On February 3 we began the day by visiting the Olive Cooperative Taymate in Timoulilte Commune. Many of the cooperative members were unable to attend the workshop the day before and were interested in learning about our discussion that day. We briefly discussed climate change and then focused our discussion on the CSA principles of cover cropping, no or less till agriculture, crop rotations, drought-resistant crops, plants, and endemic species. This group had also heard of “sandwich gardening” and was interested in learning more about that method. I have some experience with the layered concept of this method but have never seen it employed on a large scale. This method could work well for small vegetable plots.

After the visit to the cooperative, we visited the local farm of Si Brahim in Afourar,  who had attended the workshop the day before.

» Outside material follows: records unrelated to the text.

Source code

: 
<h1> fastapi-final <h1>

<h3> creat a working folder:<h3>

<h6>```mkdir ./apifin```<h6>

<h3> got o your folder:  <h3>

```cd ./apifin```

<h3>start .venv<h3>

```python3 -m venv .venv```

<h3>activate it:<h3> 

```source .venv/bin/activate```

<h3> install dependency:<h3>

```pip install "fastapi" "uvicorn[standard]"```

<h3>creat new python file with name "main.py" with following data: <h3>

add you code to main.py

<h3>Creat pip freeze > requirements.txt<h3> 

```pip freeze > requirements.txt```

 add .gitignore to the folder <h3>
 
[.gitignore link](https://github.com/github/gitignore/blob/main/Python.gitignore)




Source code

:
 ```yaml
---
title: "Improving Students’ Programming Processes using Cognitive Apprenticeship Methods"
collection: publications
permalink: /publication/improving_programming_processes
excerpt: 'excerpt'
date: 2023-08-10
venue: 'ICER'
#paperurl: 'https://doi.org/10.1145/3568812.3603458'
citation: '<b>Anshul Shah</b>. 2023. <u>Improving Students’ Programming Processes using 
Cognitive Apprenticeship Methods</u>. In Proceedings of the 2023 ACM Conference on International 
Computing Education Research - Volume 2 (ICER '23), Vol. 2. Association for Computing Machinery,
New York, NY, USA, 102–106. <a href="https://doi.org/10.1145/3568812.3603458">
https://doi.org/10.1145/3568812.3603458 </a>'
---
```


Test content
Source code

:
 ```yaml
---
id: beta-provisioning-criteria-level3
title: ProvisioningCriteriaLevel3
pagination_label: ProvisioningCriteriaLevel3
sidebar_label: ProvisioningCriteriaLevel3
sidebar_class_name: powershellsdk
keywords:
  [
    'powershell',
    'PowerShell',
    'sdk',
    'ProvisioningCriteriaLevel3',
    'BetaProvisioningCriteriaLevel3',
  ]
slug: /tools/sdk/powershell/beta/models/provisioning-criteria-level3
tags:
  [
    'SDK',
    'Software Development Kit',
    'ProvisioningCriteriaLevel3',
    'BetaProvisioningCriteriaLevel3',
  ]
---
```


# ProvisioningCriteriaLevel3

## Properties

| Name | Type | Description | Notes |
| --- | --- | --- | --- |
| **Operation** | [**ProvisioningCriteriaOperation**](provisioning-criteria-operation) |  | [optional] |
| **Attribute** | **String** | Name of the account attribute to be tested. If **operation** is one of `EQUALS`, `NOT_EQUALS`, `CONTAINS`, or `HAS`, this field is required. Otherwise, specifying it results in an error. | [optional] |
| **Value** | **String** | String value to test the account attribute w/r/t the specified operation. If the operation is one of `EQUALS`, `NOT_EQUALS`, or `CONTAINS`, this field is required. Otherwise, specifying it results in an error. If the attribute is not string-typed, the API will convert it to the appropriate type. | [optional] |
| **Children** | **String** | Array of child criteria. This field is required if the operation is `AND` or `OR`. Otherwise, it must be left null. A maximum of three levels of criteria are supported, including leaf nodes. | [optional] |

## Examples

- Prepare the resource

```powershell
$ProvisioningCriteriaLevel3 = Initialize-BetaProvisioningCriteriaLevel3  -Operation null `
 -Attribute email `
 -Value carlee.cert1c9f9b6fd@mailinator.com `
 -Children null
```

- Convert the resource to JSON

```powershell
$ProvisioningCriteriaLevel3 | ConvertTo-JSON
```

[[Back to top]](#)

We were particularly interested in his farm because he has a solar-powered well, successful crops, and diverse tree species. At Brahim’s farm, we collected a soil sample and did a nutrient and pH analysis with the test provided by the University of Arizona. We spoke about how these tests are meant to give an idea of nutrient levels in the soil, but will not give you an exact amount. These types of tests could be easier for farmers to give them an idea of levels several times throughout the year.

Conducting field tests of composite soil samples on farms to determine nutrient levels and pH ideally before planting. Photo Credit: HAF

Although OCP offers free soil tests, the barrier for farmers appears to be the cost and logistics of shipping as well as the time waiting for results. However, we discussed the importance of knowing the exact levels at least once every 2-5 years. There was some trial and error with the tests and we may not have gotten an accurate reading, but it appears that the area we tested was slightly acidic and lacking nitrogen.

We focused on how to obtain a more accurate reading for future tests by collecting a composite sample over 5-7 spots per hectare, and mixing them together with distilled or non-mineral water at a ratio of 5 parts water to one part soil. The mixture must then settle for at least one hour before transferring the water on top into the analysis tubes. I left all the testing supplies with Aziz for distribution as needed. More supplies will be needed.